• **AIM OF THE TASK**
Take the entries that follow and return exactly the lines from the one holding "如果本格液体量为0，kill值设为9，刷新结束。" through the one holding "An adversary that", both included. Nothing else is needed.

• **EXERCISE INPUTS**
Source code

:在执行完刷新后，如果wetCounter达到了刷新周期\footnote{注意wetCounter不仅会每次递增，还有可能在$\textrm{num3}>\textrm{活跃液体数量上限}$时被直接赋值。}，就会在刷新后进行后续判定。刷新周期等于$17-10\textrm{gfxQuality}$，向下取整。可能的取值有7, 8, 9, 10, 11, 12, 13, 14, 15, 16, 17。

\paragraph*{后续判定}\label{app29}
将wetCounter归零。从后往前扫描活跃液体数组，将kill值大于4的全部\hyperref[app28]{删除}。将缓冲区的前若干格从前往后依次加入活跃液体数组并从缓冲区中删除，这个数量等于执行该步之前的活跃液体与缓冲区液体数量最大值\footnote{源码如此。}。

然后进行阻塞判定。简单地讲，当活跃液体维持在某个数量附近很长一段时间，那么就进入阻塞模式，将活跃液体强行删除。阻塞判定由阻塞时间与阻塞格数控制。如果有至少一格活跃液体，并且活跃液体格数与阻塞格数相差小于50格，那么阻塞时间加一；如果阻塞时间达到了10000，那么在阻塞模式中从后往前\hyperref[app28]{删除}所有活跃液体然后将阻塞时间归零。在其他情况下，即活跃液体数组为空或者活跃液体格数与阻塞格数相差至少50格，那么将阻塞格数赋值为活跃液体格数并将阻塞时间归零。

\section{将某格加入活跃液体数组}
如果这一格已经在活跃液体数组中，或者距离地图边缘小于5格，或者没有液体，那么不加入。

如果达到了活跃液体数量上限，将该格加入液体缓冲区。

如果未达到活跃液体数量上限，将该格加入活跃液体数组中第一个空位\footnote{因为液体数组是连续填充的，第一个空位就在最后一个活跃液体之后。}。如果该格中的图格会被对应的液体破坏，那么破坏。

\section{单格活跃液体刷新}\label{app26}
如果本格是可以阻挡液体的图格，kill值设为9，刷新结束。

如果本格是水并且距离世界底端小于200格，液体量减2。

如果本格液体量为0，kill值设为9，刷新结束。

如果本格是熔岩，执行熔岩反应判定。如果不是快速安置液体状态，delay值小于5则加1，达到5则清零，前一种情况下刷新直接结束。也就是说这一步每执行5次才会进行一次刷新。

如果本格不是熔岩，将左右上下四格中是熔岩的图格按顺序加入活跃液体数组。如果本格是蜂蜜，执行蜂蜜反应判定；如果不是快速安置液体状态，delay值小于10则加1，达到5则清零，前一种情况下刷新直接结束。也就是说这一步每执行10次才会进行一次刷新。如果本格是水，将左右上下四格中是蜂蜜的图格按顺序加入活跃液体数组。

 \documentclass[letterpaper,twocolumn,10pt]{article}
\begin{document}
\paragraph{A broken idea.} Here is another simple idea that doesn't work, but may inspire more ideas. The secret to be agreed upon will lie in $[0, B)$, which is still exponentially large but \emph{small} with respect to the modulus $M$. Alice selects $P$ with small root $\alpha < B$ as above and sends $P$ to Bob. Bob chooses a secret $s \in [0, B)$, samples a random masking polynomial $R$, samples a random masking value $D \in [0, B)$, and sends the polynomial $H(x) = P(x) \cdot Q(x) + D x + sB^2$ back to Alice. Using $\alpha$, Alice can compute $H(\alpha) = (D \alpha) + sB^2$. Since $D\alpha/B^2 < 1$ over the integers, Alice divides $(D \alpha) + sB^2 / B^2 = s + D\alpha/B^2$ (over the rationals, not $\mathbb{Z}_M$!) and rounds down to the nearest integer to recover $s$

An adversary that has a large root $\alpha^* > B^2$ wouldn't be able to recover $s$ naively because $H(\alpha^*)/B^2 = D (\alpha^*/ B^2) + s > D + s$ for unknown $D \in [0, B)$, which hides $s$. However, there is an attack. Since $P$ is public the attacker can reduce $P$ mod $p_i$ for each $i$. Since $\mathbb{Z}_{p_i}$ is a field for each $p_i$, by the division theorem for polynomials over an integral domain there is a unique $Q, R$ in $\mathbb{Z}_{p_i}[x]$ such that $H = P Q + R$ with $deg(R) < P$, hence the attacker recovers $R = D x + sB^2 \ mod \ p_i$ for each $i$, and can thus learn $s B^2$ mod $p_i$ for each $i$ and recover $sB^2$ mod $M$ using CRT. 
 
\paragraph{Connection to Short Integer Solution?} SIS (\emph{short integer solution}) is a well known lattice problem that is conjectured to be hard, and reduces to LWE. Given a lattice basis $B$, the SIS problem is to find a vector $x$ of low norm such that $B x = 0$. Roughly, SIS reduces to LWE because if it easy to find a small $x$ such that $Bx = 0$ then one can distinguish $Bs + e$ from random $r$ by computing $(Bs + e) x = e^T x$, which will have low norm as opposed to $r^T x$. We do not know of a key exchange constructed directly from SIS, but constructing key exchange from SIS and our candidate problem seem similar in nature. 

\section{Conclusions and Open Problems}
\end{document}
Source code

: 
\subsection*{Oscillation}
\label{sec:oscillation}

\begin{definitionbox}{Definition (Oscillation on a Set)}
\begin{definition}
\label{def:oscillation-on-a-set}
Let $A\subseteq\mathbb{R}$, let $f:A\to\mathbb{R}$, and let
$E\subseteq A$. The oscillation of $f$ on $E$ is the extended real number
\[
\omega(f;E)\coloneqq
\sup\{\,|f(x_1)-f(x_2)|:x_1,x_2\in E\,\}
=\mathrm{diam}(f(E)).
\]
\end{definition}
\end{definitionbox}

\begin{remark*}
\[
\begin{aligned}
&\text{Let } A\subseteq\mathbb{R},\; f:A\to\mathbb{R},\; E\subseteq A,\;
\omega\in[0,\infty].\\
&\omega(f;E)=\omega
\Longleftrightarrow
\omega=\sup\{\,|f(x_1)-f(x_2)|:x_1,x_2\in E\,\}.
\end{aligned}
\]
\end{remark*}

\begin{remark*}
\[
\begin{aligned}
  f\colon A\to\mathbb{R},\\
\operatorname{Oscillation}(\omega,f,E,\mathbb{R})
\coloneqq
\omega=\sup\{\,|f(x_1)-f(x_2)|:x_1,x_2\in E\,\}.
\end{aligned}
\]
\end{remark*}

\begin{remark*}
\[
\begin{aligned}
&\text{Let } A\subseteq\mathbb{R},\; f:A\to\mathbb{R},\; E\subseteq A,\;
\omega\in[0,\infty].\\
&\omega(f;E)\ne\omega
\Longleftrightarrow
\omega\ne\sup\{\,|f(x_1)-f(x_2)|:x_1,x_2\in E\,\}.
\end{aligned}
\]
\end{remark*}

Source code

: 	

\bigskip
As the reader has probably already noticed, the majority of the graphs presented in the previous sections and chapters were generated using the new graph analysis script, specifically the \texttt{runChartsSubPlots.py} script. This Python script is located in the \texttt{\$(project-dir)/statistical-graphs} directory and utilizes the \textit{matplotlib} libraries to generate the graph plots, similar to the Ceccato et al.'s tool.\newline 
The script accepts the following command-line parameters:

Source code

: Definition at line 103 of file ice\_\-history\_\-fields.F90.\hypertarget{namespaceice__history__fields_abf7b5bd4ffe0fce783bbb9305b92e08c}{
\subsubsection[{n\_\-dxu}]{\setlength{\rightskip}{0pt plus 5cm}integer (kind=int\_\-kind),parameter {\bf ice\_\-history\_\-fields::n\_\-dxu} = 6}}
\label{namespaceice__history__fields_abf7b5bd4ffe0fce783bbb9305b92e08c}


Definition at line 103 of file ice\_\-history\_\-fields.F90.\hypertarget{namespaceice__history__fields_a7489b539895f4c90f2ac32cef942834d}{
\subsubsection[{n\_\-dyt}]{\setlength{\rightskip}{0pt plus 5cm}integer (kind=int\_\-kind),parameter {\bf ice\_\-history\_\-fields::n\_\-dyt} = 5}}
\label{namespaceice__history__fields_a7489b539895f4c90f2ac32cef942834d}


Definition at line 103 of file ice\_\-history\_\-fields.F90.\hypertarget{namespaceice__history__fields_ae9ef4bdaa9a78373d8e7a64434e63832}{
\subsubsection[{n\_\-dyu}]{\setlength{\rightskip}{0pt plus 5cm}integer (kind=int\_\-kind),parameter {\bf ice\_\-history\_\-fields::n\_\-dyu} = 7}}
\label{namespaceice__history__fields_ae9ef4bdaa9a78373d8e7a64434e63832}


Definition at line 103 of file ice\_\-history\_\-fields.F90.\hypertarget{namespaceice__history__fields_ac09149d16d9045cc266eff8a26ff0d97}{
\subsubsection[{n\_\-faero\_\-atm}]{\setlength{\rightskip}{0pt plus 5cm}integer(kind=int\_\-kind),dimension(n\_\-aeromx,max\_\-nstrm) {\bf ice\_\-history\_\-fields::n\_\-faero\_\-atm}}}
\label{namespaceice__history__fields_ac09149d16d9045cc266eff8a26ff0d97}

• **EXERCISE OUTPUT**
如果本格液体量为0，kill值设为9，刷新结束。

如果本格是熔岩，执行熔岩反应判定。如果不是快速安置液体状态，delay值小于5则加1，达到5则清零，前一种情况下刷新直接结束。也就是说这一步每执行5次才会进行一次刷新。

如果本格不是熔岩，将左右上下四格中是熔岩的图格按顺序加入活跃液体数组。如果本格是蜂蜜，执行蜂蜜反应判定；如果不是快速安置液体状态，delay值小于10则加1，达到5则清零，前一种情况下刷新直接结束。也就是说这一步每执行10次才会进行一次刷新。如果本格是水，将左右上下四格中是蜂蜜的图格按顺序加入活跃液体数组。

 \documentclass[letterpaper,twocolumn,10pt]{article}
\begin{document}
\paragraph{A broken idea.} Here is another simple idea that doesn't work, but may inspire more ideas. The secret to be agreed upon will lie in $[0, B)$, which is still exponentially large but \emph{small} with respect to the modulus $M$. Alice selects $P$ with small root $\alpha < B$ as above and sends $P$ to Bob. Bob chooses a secret $s \in [0, B)$, samples a random masking polynomial $R$, samples a random masking value $D \in [0, B)$, and sends the polynomial $H(x) = P(x) \cdot Q(x) + D x + sB^2$ back to Alice. Using $\alpha$, Alice can compute $H(\alpha) = (D \alpha) + sB^2$. Since $D\alpha/B^2 < 1$ over the integers, Alice divides $(D \alpha) + sB^2 / B^2 = s + D\alpha/B^2$ (over the rationals, not $\mathbb{Z}_M$!) and rounds down to the nearest integer to recover $s$

An adversary that has a large root $\alpha^* > B^2$ wouldn't be able to recover $s$ naively because $H(\alpha^*)/B^2 = D (\alpha^*/ B^2) + s > D + s$ for unknown $D \in [0, B)$, which hides $s$. However, there is an attack. Since $P$ is public the attacker can reduce $P$ mod $p_i$ for each $i$. Since $\mathbb{Z}_{p_i}$ is a field for each $p_i$, by the division theorem for polynomials over an integral domain there is a unique $Q, R$ in $\mathbb{Z}_{p_i}[x]$ such that $H = P Q + R$ with $deg(R) < P$, hence the attacker recovers $R = D x + sB^2 \ mod \ p_i$ for each $i$, and can thus learn $s B^2$ mod $p_i$ for each $i$ and recover $sB^2$ mod $M$ using CRT. 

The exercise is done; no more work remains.